OK, so we do have a problem. The question then is whether the project under the Linux Foundation can solve it. Some of that is beyond our ken right now because we don’t know what they’re going to do, but there are some disquieting signs in my view.
Sign number one is that the activities we already have in open-source networking, and the proposal for the NFV one, are based on what I’ll call the “ONF model”, meaning that they’re a group with “membership levels”, the top levels of which will require a significant annual investment and the bottom levels of which may not even admit smaller tech companies who can’t pay ten to fifty grand per year to play. So who funds these “Platinum” levels? Vendors, big ones, the same ones who haven’t been delivering commercial solutions to the transformation dilemma their customers face. Why do it now, then? Wouldn’t these people just hunker down as they’ve always done to protect their current revenue model?

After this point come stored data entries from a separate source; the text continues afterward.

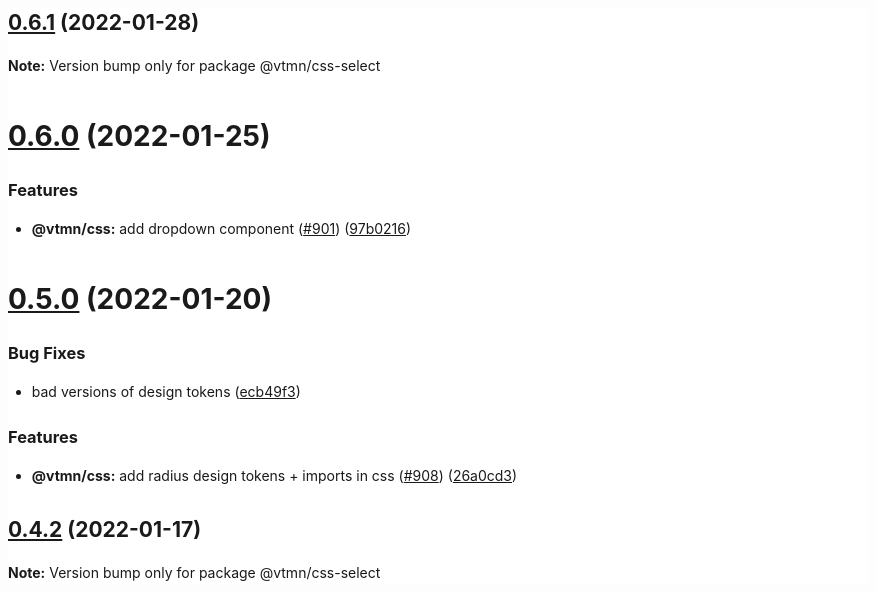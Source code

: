 


## [0.6.1](https://github.com/Decathlon/vitamin-web/compare/@vtmn/css-select@0.6.0...@vtmn/css-select@0.6.1) (2022-01-28)

**Note:** Version bump only for package @vtmn/css-select





# [0.6.0](https://github.com/Decathlon/vitamin-web/compare/@vtmn/css-select@0.5.0...@vtmn/css-select@0.6.0) (2022-01-25)


### Features

* **@vtmn/css:** add dropdown component ([#901](https://github.com/Decathlon/vitamin-web/issues/901)) ([97b0216](https://github.com/Decathlon/vitamin-web/commit/97b021674d25a89a51358ab5f23e07371fdca801))





# [0.5.0](https://github.com/Decathlon/vitamin-web/compare/@vtmn/css-select@0.4.2...@vtmn/css-select@0.5.0) (2022-01-20)


### Bug Fixes

* bad versions of design tokens ([ecb49f3](https://github.com/Decathlon/vitamin-web/commit/ecb49f3d1e672cb3ba78c23dc64fd899ea4a08c1))


### Features

* **@vtmn/css:** add radius design tokens + imports in css ([#908](https://github.com/Decathlon/vitamin-web/issues/908)) ([26a0cd3](https://github.com/Decathlon/vitamin-web/commit/26a0cd3809792e9ea127bfaa8aa66ed3bd276990))





## [0.4.2](https://github.com/Decathlon/vitamin-web/compare/@vtmn/css-select@0.4.1...@vtmn/css-select@0.4.2) (2022-01-17)

**Note:** Version bump only for package @vtmn/css-select



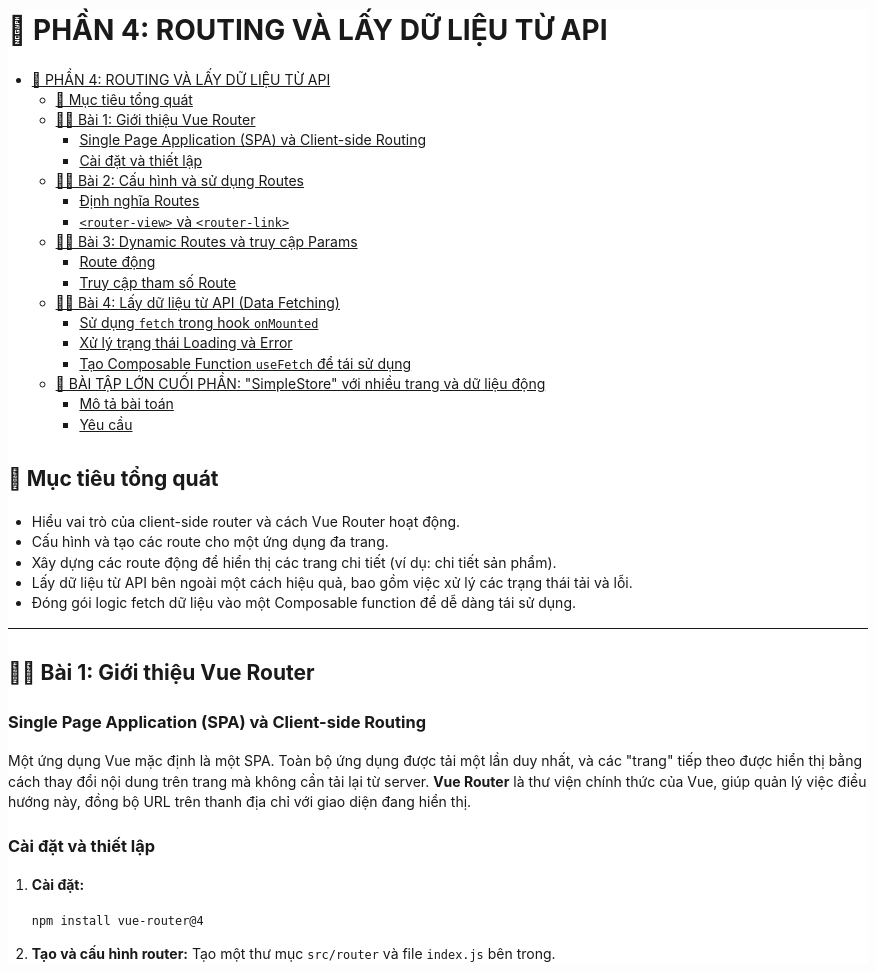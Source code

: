 # 📘 PHẦN 4: ROUTING VÀ LẤY DỮ LIỆU TỪ API

- [📘 PHẦN 4: ROUTING VÀ LẤY DỮ LIỆU TỪ API](#-phần-4-routing-và-lấy-dữ-liệu-từ-api)
  - [🎯 Mục tiêu tổng quát](#-mục-tiêu-tổng-quát)
  - [🧑‍🏫 Bài 1: Giới thiệu Vue Router](#-bài-1-giới-thiệu-vue-router)
    - [Single Page Application (SPA) và Client-side Routing](#single-page-application-spa-và-client-side-routing)
    - [Cài đặt và thiết lập](#cài-đặt-và-thiết-lập)
  - [🧑‍🏫 Bài 2: Cấu hình và sử dụng Routes](#-bài-2-cấu-hình-và-sử-dụng-routes)
    - [Định nghĩa Routes](#định-nghĩa-routes)
    - [`<router-view>` và `<router-link>`](#router-view-và-router-link)
  - [🧑‍🏫 Bài 3: Dynamic Routes và truy cập Params](#-bài-3-dynamic-routes-và-truy-cập-params)
    - [Route động](#route-động)
    - [Truy cập tham số Route](#truy-cập-tham-số-route)
  - [🧑‍🏫 Bài 4: Lấy dữ liệu từ API (Data Fetching)](#-bài-4-lấy-dữ-liệu-từ-api-data-fetching)
    - [Sử dụng `fetch` trong hook `onMounted`](#sử-dụng-fetch-trong-hook-onmounted)
    - [Xử lý trạng thái Loading và Error](#xử-lý-trạng-thái-loading-và-error)
    - [Tạo Composable Function `useFetch` để tái sử dụng](#tạo-composable-function-usefetch-để-tái-sử-dụng)
  - [🧪 BÀI TẬP LỚN CUỐI PHẦN: "SimpleStore" với nhiều trang và dữ liệu động](#-bài-tập-lớn-cuối-phần-simplestore-với-nhiều-trang-và-dữ-liệu-động)
    - [Mô tả bài toán](#mô-tả-bài-toán)
    - [Yêu cầu](#yêu-cầu)

## 🎯 Mục tiêu tổng quát

- Hiểu vai trò của client-side router và cách Vue Router hoạt động.
- Cấu hình và tạo các route cho một ứng dụng đa trang.
- Xây dựng các route động để hiển thị các trang chi tiết (ví dụ: chi tiết sản phẩm).
- Lấy dữ liệu từ API bên ngoài một cách hiệu quả, bao gồm việc xử lý các trạng thái tải và lỗi.
- Đóng gói logic fetch dữ liệu vào một Composable function để dễ dàng tái sử dụng.

---

## 🧑‍🏫 Bài 1: Giới thiệu Vue Router

### Single Page Application (SPA) và Client-side Routing
Một ứng dụng Vue mặc định là một SPA. Toàn bộ ứng dụng được tải một lần duy nhất, và các "trang" tiếp theo được hiển thị bằng cách thay đổi nội dung trên trang mà không cần tải lại từ server. **Vue Router** là thư viện chính thức của Vue, giúp quản lý việc điều hướng này, đồng bộ URL trên thanh địa chỉ với giao diện đang hiển thị.

### Cài đặt và thiết lập
1.  **Cài đặt:**
    ```bash
    npm install vue-router@4
    ```
2.  **Tạo và cấu hình router:**
    Tạo một thư mục `src/router` và file `index.js` bên trong.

Sign number two is that the early target areas for open-source NFV are in the areas of NFVI, the infrastructure. Did we learn nothing from SDN? What good is a protocol to drive switch behavior in the absence of any way to model target behaviors and present them to users? We’ve proved we can build IP network areas and Ethernet data centers using SDN, but we’ve had those things long before SDN came along, so the benefit is hardly revolutionary.
A realistic target for NFV open-source has to start with a set of goals, and here are my candidates:
- First, you require that the architecture admit all current open-source network functions running on a cloud-capable platform, without changes to the functions. That lets open-source into the VNF opportunity space.
- Second, you require that there be a boundary between infrastructure and services that is abstracted so that it can support both legacy technology (devices or collective services presented through a provisioning interface like that of an NMS).
- Third, you focus on finding open-source tools that can be enhanced to get you where you need to be, not on developing something from scratch. We’ve spent nearly two years now on NFV standards. Do the operators want to spend two more on open-source NFV development?
But we’ve still not targeted the problem, the benefits. So here’s a stark truth for you. Every single document I’ve seen that presents a credible survey of operator interest ranks service agility as the top goal for both SDN and NFV, and ranks operations efficiency as either goal two or three (capital savings is ranked higher in some). What generates agile services? It’s not just agile components, it’s an agile component assembly process. That means an orchestration or service-building model that can quickly define complex services, services that initially and maybe forever will be a mixture of legacy stuff and new SDN/NFV stuff. Where is that structure? Everyone who talks “orchestration” and “management” is taking all of the new virtual things and sticking them into the old operations model, a model that everyone agrees is too monolithic even now.
We’re supposed to be talking about these issues next week. So my challenge to the operators, to the Linux Foundation, is show that something can be done to drive NFV and SDN deployment, not just prove that deployment is possible. There are a lot of things that can be done that won’t be, because nobody can make the case. Prove that SDN and NFV don’t have to be among that group of losers.